The Big Three vs. Smaller CRAs
The DORA compliance challenge differs significantly between the Big Three and smaller European CRAs:
Big Three (S&P, Moody's, Fitch): Global entities with extensive existing ICT risk frameworks, dedicated security teams, and significant technology investment. The challenge is adapting global frameworks to DORA's specific EU requirements and ensuring that the EU-registered entity has locally accountable governance. DORA compliance is a calibration exercise, not a greenfield build.

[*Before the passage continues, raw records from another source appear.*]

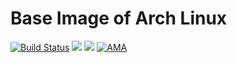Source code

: # Base Image of Arch Linux
[![Build Status](https://travis-ci.org/trileg/arch-base.svg?branch=master)](https://travis-ci.org/trileg/arch-base)
[![](https://images.microbadger.com/badges/image/trileg/arch-base.svg)](http://microbadger.com/images/trileg/arch-base "Get your own image badge on microbadger.com")
[![](https://images.microbadger.com/badges/version/trileg/arch-base.svg)](http://microbadger.com/images/trileg/arch-base "Get your own version badge on microbadger.com")
[![AMA](https://img.shields.io/badge/ask%20me-anything-0e7fc0.svg)](https://github.com/trileg/ama)
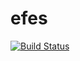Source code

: # efes

[![Build Status](https://travis-ci.org/putdotio/efes.svg?branch=master)](https://travis-ci.org/putdotio/efes)
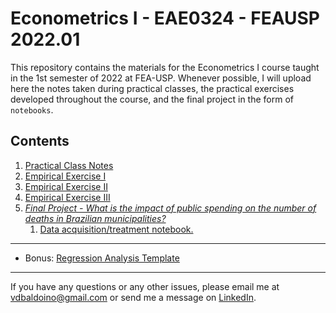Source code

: # Econometrics I - EAE0324 - FEAUSP 2022.01

This repository contains the materials for the Econometrics I course taught in the 1st semester of 2022 at FEA-USP. Whenever possible, I will upload here the notes taken during practical classes, the practical exercises developed throughout the course, and the final project in the form of `notebooks`.

## Contents

1. [Practical Class Notes](monitorias.ipynb)
2. [Empirical Exercise I](ex_empirico_01.ipynb)
3. [Empirical Exercise II](ex_empirico_02.ipynb)
4. [Empirical Exercise III](ex_empirico_03.ipynb)
5. [*Final Project - What is the impact of public spending on the number of deaths in Brazilian municipalities?*](trab_final.ipynb)
   1. [Data acquisition/treatment notebook.](trab_final_dados.ipynb)

*** 

- Bonus: [Regression Analysis Template](template_analise_regressao.ipynb)

***

If you have any questions or any other issues, please email me at [vdbaldoino@gmail.com](mailto:vdbaldoino@gmail.com?subject=Hi!%20I%20saw%20your%20GitHub!) or send me a message on [LinkedIn](https://www.linkedin.com/in/vitorbaldoino/).
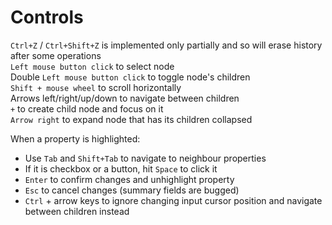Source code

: # Controls
`Ctrl+Z` / `Ctrl+Shift+Z` is implemented only partially and so will erase history after some operations  
`Left mouse button click` to select node  
Double `Left mouse button click` to toggle node's children  
`Shift + mouse wheel` to scroll horizontally  
Arrows left/right/up/down to navigate between children  
`+` to create child node and focus on it  
`Arrow right` to expand node that has its children collapsed

When a property is highlighted:
* Use `Tab` and `Shift+Tab` to navigate to neighbour properties
* If it is checkbox or a button, hit `Space` to click it
* `Enter` to confirm changes and unhighlight property
* `Esc` to cancel changes (summary fields are bugged)
* `Ctrl` + arrow keys to ignore changing input cursor position and navigate between children instead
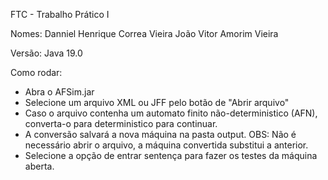 FTC - Trabalho Prático I

Nomes: Danniel Henrique Correa Vieira
       João Vitor Amorim Vieira

Versão: Java 19.0

Como rodar:

- Abra o AFSim.jar
- Selecione um arquivo XML ou JFF pelo botão de "Abrir arquivo"
- Caso o arquivo contenha um automato finito não-deterministico (AFN), converta-o para deterministico para continuar.
- A conversão salvará a nova máquina na pasta output.
    OBS: Não é necessário abrir o arquivo, a máquina convertida substitui a anterior.
- Selecione a opção de entrar sentença para fazer os testes da máquina aberta.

Smaller European CRAs: Entities with smaller teams, more limited technology budgets, and less developed ICT risk management frameworks. The proportionality argument under Art. 4 is relevant but does not eliminate the substance of the requirements. These CRAs must build DORA compliance frameworks that are proportionate but genuine — covering all five pillars with documentation, testing, and evidence appropriate to their scale.
Conclusion
Credit rating agencies are the market integrity infrastructure that investors, regulators, and issuers rely on for consistent, timely, and accurate credit assessments. Their operational resilience is not an internal matter — it is a market functioning concern. DORA's explicit inclusion of CRAs in scope recognizes this, requiring structured ICT risk management, incident reporting, resilience testing, and third-party governance that the existing CRA Regulation addresses only in general terms. The CRAs that implement DORA as a substantive capability enhancement will strengthen their market position. Those that treat it as a compliance overlay will find that ESMA's supervisory expectations have materially increased.
Resume en francais
Les agences de notation de credit sont explicitement dans le perimetre de DORA (Art. 2(1)(m)), mais le discours sur l'implementation s'est largement concentre sur les banques et les assureurs. Cet article analyse le profil de risque operationnel unique des agences de notation (integrite des donnees de notation, protection de la propriete intellectuelle des methodologies, confidentialite des notations pre-publication comme information privilegiee, disponibilite des plateformes de publication) et cartographie les exigences DORA vers leurs operations specifiques. Les scenarios d'incidents cles incluent la defaillance de publication de notations, la perturbation des flux de donnees et la fuite de notations pre-publication (evenement de marche). L'article couvre la supervision par l'ESMA comme superviseur direct, le risque de concentration des fournisseurs de donnees (souvent affilies a des agences concurrentes), les differences entre les Big Three et les petites agences europeennes, et les attentes de supervision d'ESMA en matiere de protection des donnees pre-publication, de continuite de publication et de resilience des flux de donnees.